Please give back only the lines below from the one containing "monadic synchronous $\pi$-calculus." to the one containing "a new bisimilarity", each repeated word for word, both ends included.

====

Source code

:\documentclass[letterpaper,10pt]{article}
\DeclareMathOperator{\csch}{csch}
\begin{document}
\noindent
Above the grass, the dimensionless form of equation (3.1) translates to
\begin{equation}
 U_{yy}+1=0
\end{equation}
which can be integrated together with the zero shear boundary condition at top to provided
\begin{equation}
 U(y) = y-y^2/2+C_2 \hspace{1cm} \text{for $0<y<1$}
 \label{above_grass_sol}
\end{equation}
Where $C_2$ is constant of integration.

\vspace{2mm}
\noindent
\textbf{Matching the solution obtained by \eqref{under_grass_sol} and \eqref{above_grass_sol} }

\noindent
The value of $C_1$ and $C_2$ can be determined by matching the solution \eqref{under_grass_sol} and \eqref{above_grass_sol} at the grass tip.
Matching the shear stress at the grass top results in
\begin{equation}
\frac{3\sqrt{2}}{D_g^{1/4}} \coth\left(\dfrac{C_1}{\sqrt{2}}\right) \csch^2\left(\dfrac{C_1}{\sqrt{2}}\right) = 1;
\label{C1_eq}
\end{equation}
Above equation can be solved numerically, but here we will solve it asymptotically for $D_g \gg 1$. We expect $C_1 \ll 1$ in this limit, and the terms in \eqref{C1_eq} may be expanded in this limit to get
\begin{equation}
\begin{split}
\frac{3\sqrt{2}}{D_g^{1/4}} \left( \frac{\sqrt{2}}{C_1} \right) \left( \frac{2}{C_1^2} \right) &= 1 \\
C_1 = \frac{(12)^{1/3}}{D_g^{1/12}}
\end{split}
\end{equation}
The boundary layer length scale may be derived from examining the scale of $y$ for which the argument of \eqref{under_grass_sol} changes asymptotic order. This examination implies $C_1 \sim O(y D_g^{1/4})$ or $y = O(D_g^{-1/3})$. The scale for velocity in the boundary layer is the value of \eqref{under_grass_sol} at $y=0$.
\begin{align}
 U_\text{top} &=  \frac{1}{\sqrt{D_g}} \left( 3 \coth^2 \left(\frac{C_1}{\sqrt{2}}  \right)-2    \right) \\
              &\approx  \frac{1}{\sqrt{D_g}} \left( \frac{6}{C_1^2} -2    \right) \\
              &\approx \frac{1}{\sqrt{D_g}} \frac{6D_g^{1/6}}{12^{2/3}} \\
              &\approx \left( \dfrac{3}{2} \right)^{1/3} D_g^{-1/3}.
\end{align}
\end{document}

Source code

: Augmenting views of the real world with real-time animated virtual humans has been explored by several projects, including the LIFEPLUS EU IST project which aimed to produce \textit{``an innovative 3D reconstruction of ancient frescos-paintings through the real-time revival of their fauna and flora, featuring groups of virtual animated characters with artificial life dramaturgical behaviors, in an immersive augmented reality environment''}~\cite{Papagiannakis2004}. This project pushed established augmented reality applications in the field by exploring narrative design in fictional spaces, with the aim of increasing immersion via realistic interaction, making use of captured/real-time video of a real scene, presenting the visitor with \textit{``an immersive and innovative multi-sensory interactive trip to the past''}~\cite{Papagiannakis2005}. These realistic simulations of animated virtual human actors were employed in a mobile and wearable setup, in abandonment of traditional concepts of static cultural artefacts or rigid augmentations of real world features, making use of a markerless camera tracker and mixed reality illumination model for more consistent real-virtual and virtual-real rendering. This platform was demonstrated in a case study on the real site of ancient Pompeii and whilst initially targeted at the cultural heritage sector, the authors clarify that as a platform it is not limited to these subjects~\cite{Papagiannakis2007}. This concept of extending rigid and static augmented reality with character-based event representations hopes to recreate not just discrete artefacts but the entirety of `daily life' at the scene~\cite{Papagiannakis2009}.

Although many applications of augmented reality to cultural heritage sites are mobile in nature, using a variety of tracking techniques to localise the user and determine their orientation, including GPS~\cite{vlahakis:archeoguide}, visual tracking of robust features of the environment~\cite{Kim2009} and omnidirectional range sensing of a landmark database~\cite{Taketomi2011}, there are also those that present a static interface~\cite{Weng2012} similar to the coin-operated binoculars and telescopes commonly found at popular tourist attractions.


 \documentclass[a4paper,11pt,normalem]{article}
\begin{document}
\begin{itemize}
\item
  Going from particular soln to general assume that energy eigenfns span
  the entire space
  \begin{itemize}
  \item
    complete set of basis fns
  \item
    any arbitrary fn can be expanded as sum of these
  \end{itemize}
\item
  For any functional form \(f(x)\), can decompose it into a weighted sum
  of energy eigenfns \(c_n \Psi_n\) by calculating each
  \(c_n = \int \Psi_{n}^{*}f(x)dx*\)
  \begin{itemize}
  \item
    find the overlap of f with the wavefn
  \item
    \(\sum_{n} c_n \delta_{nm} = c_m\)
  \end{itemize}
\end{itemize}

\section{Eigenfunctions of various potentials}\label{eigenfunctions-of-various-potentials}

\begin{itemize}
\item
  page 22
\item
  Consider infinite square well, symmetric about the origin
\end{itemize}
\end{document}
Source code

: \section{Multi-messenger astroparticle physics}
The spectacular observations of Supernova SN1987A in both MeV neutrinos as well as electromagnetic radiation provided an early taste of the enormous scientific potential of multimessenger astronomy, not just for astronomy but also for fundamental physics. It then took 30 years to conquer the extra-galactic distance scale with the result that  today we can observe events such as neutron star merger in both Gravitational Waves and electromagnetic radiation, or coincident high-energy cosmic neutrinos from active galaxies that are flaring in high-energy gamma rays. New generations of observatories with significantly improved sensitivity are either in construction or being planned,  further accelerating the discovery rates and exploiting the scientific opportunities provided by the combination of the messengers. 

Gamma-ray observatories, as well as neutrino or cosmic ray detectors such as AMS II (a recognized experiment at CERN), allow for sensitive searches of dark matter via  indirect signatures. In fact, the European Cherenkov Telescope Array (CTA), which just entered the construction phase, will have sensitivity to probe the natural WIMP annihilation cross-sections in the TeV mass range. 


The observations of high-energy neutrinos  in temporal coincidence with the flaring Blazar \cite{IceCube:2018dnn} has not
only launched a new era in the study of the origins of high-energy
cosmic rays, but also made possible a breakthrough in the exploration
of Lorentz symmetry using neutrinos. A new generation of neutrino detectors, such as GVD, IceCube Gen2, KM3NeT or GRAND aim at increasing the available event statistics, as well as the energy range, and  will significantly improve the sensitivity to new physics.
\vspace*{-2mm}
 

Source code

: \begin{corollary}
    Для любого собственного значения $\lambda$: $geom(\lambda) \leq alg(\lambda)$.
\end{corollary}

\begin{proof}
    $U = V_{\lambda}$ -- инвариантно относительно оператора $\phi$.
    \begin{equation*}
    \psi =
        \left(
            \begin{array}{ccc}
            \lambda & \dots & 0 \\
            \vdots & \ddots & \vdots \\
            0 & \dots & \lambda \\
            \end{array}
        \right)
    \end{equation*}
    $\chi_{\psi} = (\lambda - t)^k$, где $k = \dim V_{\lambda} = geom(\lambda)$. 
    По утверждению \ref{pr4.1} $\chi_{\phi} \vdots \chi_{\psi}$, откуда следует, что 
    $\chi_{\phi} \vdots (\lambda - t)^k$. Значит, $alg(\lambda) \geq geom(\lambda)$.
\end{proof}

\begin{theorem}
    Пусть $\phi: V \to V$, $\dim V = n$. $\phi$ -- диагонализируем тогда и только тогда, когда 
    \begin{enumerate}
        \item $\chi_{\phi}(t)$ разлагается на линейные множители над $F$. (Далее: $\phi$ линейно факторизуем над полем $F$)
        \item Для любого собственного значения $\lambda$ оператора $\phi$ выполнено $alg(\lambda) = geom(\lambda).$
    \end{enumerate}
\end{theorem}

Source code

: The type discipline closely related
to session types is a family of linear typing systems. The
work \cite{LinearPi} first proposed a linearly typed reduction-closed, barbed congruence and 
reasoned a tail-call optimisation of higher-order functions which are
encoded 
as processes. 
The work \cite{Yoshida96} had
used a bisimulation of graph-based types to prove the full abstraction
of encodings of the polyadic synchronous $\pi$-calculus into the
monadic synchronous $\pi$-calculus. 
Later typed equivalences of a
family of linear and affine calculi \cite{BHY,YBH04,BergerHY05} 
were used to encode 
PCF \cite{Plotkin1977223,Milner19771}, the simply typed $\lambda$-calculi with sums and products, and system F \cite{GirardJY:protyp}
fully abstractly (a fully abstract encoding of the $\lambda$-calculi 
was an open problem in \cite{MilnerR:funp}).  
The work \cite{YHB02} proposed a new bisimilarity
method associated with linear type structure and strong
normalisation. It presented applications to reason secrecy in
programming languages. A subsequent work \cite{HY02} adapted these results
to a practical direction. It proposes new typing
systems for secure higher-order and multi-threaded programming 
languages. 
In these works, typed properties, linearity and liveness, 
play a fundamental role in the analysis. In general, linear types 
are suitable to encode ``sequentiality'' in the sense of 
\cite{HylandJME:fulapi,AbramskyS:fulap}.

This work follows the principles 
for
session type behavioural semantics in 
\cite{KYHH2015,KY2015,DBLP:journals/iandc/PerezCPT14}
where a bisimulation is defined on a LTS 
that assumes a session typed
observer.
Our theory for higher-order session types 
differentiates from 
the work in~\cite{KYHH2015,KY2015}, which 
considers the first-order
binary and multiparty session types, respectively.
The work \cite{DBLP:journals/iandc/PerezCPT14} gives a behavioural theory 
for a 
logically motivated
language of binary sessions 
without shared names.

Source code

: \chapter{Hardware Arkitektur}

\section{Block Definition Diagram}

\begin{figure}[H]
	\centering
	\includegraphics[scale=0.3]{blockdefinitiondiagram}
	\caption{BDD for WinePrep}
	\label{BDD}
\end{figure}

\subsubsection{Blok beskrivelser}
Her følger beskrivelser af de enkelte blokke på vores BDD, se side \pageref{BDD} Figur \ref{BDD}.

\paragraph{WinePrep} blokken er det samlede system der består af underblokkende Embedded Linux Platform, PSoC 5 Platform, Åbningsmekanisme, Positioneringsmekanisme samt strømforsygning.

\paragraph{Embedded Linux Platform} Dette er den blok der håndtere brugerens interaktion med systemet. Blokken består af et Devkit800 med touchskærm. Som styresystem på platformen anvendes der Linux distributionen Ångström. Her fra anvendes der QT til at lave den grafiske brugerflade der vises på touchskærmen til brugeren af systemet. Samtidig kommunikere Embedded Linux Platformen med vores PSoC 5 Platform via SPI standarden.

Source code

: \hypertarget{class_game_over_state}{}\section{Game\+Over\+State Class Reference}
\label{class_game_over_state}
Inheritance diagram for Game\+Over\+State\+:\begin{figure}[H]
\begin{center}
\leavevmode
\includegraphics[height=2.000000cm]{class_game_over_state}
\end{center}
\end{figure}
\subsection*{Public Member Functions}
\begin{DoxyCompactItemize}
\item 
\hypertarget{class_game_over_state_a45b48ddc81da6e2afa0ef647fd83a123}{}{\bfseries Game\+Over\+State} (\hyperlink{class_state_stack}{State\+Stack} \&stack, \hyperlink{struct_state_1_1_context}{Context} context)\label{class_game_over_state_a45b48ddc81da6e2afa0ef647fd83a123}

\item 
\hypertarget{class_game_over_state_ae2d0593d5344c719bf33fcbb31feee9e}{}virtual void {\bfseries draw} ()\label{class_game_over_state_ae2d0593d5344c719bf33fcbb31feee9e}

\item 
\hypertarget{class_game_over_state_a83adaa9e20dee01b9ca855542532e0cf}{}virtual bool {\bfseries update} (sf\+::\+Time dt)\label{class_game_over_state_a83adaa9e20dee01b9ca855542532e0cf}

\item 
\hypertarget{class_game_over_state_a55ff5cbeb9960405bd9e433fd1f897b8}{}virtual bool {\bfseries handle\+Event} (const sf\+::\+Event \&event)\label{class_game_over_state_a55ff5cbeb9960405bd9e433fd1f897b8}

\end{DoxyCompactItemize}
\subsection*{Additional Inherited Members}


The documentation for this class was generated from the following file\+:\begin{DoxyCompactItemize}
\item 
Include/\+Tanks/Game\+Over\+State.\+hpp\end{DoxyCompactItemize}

====

» **EXERCISE RESULT**:
monadic synchronous $\pi$-calculus. 
Later typed equivalences of a
family of linear and affine calculi \cite{BHY,YBH04,BergerHY05} 
were used to encode 
PCF \cite{Plotkin1977223,Milner19771}, the simply typed $\lambda$-calculi with sums and products, and system F \cite{GirardJY:protyp}
fully abstractly (a fully abstract encoding of the $\lambda$-calculi 
was an open problem in \cite{MilnerR:funp}).  
The work \cite{YHB02} proposed a new bisimilarity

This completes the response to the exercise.